§ Goal of the exercise
Go through the data and copy each line where the string "human" appears.

§ Data
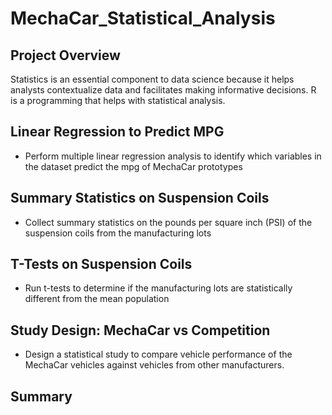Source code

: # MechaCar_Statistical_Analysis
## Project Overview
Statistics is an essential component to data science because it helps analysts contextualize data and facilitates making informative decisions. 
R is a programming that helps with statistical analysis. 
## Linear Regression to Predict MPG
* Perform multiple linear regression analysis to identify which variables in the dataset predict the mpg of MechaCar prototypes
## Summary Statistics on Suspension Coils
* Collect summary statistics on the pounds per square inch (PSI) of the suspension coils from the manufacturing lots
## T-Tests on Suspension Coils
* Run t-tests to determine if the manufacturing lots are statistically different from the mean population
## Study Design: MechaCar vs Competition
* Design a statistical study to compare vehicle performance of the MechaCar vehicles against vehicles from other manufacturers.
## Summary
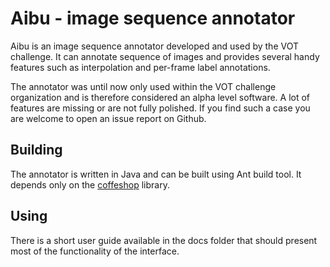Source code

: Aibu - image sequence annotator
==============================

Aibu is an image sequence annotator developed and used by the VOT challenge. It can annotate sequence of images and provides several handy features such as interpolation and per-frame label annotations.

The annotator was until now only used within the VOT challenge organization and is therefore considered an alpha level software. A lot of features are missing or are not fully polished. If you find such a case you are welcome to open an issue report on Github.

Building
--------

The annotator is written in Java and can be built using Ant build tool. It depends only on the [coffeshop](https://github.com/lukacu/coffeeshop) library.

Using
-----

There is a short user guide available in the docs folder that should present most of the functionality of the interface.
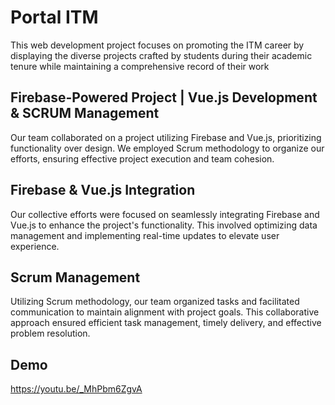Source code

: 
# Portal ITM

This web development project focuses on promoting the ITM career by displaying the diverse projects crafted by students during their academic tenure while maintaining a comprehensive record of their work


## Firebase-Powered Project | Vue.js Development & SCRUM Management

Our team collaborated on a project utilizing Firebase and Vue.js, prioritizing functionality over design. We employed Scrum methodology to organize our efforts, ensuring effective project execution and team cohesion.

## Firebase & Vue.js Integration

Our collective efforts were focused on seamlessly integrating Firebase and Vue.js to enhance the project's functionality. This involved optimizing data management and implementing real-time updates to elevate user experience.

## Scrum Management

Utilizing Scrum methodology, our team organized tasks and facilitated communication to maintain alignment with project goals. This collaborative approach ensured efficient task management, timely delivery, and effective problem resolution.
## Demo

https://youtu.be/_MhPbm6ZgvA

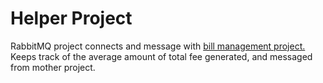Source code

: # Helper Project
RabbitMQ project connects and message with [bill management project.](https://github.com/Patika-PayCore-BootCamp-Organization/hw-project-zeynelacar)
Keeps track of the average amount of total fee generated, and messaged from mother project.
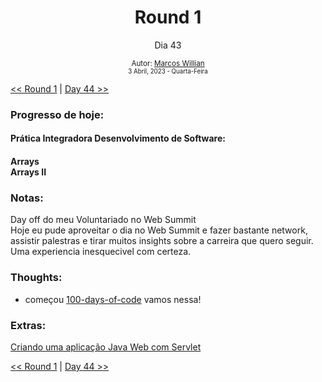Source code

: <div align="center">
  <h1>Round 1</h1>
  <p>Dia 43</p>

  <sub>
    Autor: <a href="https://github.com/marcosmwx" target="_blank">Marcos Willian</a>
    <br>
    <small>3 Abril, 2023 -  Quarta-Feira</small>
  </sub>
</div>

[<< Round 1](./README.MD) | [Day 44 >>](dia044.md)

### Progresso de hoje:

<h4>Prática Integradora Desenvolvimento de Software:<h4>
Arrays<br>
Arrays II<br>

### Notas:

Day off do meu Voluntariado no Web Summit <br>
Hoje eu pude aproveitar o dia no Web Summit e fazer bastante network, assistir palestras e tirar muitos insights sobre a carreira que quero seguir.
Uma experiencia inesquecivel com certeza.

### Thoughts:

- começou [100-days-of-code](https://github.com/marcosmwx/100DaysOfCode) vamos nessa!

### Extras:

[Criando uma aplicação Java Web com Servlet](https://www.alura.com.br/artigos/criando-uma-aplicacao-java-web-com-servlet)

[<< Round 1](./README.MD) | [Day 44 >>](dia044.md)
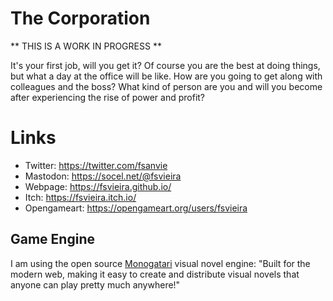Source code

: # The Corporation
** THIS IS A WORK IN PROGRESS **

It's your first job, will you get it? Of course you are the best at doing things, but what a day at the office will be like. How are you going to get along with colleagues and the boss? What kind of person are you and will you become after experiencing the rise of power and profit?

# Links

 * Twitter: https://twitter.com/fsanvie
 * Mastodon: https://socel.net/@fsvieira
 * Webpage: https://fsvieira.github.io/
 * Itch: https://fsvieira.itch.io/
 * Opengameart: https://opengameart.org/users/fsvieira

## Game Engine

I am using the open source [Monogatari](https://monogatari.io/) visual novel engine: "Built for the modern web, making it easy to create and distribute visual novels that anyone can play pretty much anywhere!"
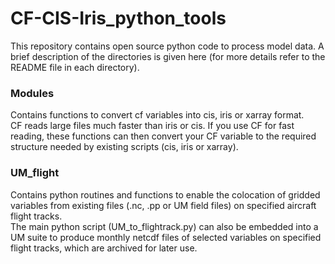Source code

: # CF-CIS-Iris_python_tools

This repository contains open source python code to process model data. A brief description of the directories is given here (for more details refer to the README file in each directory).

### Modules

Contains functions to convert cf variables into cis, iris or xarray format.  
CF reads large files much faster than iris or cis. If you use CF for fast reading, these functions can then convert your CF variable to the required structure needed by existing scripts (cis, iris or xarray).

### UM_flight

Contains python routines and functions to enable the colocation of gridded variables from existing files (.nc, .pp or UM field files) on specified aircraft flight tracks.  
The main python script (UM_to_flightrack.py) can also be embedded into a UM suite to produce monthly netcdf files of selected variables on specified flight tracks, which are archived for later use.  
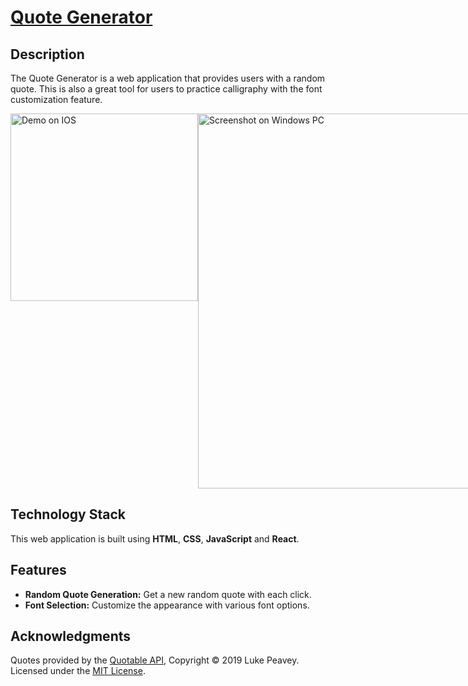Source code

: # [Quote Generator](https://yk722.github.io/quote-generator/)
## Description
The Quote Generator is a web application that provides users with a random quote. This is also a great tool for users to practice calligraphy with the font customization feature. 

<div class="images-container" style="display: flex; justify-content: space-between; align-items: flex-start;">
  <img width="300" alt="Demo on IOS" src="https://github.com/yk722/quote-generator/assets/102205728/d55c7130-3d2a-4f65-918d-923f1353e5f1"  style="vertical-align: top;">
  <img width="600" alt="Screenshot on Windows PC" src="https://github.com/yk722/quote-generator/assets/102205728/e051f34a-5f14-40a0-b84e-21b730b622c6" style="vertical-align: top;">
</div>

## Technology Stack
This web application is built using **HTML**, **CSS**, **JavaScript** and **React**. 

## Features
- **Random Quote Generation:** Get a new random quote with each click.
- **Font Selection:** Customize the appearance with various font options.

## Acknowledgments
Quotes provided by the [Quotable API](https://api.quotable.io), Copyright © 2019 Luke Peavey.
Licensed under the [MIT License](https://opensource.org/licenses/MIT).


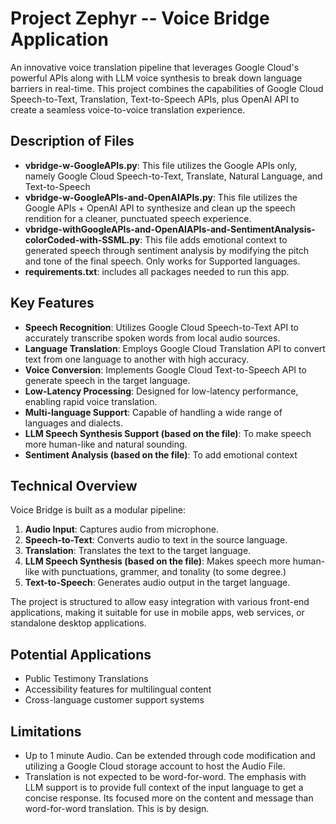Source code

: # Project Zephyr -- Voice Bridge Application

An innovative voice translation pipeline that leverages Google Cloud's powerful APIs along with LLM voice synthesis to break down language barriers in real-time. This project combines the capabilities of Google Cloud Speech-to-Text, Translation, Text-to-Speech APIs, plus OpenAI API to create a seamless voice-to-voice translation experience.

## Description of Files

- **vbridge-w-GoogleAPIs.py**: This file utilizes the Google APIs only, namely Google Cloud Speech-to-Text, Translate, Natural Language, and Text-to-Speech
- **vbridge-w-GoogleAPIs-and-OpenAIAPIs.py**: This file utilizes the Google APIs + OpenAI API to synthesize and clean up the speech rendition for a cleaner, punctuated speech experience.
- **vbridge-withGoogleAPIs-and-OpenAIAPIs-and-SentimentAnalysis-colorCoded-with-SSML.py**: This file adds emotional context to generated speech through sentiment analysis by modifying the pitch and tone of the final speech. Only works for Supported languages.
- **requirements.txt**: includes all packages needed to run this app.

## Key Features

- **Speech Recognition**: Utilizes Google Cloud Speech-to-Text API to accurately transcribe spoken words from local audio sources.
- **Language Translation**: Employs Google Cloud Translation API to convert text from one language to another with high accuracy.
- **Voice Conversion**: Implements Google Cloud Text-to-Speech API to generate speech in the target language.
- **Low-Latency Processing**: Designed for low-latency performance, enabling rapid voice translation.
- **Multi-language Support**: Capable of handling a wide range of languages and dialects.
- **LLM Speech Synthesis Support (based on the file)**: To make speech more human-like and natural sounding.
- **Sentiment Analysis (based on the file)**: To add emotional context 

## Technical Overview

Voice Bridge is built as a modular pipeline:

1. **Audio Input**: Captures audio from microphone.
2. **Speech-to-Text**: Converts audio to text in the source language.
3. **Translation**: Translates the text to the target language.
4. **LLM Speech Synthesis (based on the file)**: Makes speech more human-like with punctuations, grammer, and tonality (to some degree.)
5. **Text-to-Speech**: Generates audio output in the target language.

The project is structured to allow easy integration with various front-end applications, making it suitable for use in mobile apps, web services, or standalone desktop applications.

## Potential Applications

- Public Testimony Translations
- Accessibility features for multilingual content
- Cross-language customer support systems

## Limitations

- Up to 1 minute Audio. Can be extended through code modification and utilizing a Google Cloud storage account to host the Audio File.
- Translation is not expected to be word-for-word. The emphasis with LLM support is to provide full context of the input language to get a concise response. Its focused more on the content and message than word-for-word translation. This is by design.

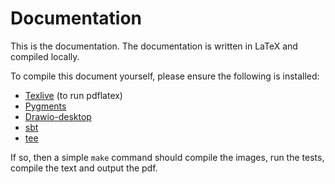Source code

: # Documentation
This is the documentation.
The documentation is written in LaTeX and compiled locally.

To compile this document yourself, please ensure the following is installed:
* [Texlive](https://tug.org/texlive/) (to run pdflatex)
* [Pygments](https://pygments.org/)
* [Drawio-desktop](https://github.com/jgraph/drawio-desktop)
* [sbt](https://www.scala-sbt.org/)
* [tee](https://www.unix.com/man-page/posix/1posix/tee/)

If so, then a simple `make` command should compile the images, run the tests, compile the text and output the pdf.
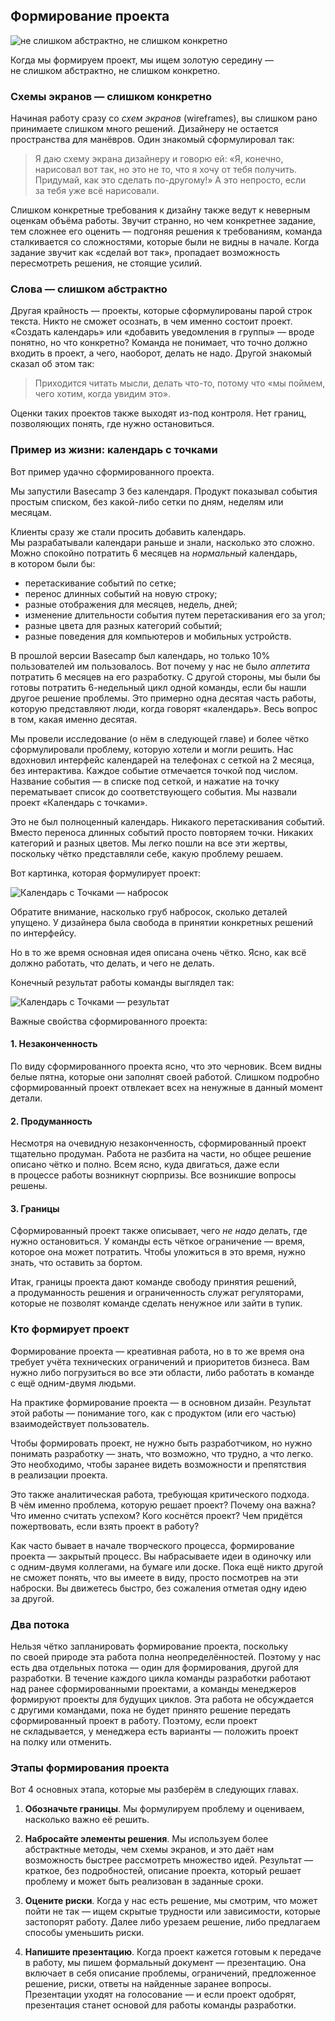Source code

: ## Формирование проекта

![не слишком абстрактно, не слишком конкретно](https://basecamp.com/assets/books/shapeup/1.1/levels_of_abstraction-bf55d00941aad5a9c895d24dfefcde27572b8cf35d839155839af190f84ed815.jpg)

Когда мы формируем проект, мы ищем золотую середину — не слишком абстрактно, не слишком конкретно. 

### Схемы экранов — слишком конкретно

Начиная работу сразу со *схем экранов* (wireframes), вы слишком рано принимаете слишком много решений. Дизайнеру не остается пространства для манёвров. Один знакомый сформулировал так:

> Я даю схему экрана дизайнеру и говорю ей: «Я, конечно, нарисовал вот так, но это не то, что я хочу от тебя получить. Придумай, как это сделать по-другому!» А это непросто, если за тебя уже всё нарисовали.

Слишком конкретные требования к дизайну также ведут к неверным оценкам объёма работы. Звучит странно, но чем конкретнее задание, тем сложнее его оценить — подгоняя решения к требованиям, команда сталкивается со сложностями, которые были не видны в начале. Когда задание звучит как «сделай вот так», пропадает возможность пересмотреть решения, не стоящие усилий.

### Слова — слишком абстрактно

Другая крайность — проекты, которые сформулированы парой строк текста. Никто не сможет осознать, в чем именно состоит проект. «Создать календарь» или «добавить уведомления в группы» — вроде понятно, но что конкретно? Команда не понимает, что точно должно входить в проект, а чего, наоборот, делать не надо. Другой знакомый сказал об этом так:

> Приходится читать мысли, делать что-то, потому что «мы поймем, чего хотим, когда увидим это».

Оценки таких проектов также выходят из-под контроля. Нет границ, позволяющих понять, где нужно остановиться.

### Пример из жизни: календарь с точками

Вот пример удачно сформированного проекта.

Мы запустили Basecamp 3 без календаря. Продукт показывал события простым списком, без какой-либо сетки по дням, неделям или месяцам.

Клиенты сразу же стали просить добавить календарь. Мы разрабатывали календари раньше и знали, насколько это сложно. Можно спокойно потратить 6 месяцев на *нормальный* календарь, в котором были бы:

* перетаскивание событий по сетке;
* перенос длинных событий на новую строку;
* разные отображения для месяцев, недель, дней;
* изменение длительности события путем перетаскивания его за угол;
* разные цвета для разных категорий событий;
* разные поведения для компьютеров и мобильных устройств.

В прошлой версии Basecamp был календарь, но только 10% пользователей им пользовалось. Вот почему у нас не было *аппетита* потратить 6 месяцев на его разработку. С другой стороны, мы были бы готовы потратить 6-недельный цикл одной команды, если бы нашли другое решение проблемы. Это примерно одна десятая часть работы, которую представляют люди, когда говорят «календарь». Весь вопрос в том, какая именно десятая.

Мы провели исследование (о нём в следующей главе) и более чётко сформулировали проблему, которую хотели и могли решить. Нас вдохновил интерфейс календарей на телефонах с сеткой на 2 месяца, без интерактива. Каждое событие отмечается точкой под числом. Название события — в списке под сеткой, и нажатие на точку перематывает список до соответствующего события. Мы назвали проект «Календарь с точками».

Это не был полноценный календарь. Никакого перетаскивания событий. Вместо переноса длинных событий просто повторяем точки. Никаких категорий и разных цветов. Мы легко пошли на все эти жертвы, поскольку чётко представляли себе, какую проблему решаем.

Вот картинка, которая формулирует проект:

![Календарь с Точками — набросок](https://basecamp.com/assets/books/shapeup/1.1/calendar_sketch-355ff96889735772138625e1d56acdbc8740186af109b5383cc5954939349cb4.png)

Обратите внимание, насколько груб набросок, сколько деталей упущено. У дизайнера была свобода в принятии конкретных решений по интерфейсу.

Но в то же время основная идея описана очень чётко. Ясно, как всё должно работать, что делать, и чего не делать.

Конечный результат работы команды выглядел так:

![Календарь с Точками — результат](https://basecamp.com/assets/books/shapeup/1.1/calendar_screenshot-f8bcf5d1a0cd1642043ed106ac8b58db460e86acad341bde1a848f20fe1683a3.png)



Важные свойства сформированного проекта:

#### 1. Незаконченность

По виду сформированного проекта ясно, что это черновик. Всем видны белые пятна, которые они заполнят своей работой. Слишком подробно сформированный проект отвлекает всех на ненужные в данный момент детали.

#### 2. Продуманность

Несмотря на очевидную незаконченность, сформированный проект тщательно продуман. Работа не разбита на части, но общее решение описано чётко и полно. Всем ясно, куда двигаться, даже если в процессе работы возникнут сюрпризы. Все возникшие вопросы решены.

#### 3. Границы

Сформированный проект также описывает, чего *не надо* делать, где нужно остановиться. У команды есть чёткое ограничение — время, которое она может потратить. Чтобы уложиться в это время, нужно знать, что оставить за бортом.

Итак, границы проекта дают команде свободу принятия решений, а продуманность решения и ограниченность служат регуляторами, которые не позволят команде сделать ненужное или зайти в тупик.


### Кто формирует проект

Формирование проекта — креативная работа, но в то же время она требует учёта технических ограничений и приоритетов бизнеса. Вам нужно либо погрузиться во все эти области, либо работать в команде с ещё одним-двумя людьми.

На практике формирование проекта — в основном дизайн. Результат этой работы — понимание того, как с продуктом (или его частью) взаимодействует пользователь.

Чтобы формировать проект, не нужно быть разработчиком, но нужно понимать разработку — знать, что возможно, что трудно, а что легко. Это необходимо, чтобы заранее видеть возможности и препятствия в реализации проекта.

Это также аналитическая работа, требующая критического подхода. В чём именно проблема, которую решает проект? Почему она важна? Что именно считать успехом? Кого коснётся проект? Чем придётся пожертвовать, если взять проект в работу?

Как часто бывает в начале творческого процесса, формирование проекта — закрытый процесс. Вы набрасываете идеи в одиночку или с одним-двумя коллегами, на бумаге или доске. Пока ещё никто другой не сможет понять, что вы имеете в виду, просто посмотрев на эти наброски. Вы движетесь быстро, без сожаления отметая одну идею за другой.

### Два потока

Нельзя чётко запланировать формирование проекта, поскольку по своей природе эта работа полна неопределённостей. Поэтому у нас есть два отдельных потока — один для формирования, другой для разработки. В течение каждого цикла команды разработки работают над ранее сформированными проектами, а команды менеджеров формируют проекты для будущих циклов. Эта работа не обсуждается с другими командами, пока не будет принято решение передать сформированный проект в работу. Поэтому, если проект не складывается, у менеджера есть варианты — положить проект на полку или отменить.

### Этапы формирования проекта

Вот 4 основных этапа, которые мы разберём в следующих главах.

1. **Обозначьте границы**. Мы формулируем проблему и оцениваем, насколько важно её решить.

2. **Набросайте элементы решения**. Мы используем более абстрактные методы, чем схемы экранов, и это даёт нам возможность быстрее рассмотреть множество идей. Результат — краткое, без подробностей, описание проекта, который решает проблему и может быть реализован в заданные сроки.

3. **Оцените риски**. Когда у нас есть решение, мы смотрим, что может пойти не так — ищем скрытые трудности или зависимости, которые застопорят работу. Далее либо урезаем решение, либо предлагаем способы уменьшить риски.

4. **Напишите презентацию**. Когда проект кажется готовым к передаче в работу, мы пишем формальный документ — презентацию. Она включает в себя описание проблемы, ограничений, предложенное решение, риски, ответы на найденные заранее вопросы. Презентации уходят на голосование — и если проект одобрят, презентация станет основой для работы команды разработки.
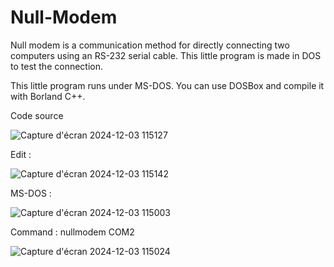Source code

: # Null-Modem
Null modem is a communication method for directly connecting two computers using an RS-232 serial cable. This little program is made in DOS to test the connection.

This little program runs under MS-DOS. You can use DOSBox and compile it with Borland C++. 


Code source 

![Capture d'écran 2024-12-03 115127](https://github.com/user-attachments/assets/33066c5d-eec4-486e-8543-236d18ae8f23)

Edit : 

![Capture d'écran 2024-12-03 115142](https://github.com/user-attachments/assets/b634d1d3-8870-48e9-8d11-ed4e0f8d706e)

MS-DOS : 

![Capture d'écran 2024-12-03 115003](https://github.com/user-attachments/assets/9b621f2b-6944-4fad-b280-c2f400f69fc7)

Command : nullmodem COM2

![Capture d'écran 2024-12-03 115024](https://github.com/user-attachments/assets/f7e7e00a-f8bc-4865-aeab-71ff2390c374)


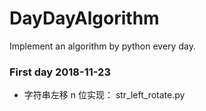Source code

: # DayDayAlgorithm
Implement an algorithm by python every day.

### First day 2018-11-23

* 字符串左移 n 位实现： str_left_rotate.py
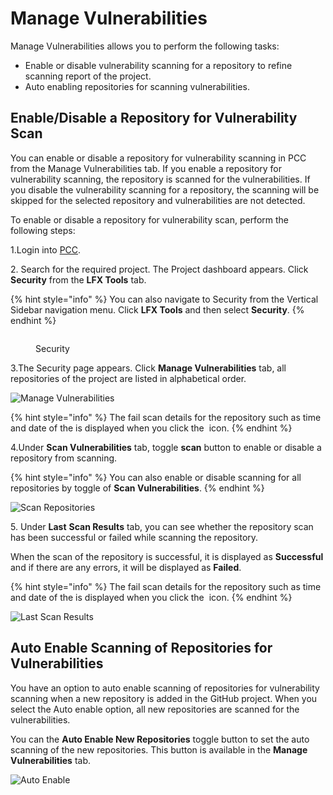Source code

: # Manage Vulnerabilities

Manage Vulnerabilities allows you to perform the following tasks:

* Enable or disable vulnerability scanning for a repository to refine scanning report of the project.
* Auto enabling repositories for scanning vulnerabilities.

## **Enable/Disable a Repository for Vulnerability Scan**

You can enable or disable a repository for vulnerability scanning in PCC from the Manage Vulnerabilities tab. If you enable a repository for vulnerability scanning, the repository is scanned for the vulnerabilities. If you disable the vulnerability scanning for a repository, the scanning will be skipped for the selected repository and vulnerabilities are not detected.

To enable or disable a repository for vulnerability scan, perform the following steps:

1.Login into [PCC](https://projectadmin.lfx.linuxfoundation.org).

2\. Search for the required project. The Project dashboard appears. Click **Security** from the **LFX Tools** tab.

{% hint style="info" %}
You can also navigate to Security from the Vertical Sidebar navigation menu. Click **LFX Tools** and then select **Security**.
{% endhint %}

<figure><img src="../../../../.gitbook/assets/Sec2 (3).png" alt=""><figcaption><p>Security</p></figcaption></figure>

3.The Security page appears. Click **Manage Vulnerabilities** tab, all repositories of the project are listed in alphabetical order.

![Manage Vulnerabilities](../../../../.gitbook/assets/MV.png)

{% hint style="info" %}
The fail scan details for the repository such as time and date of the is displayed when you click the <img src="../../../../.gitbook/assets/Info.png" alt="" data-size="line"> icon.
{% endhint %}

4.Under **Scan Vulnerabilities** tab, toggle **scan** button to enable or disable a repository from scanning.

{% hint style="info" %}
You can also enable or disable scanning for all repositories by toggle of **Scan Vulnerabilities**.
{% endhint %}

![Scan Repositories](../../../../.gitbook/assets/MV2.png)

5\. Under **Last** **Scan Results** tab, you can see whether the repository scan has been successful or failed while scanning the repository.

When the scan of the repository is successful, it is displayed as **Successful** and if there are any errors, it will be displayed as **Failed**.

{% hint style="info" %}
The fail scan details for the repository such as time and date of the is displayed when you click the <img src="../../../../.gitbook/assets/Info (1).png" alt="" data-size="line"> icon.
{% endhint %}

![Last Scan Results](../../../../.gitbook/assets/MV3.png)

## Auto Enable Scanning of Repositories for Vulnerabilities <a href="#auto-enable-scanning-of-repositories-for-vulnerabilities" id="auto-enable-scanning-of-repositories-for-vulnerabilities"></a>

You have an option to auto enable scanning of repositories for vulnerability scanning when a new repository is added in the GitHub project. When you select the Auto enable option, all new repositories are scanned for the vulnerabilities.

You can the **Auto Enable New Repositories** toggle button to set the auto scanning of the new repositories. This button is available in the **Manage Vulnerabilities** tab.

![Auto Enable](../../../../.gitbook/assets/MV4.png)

§ Reply to the task
- **LLM Speech Synthesis Support (based on the file)**: To make speech more human-like and natural sounding.
4. **LLM Speech Synthesis (based on the file)**: Makes speech more human-like with punctuations, grammer, and tonality (to some degree.)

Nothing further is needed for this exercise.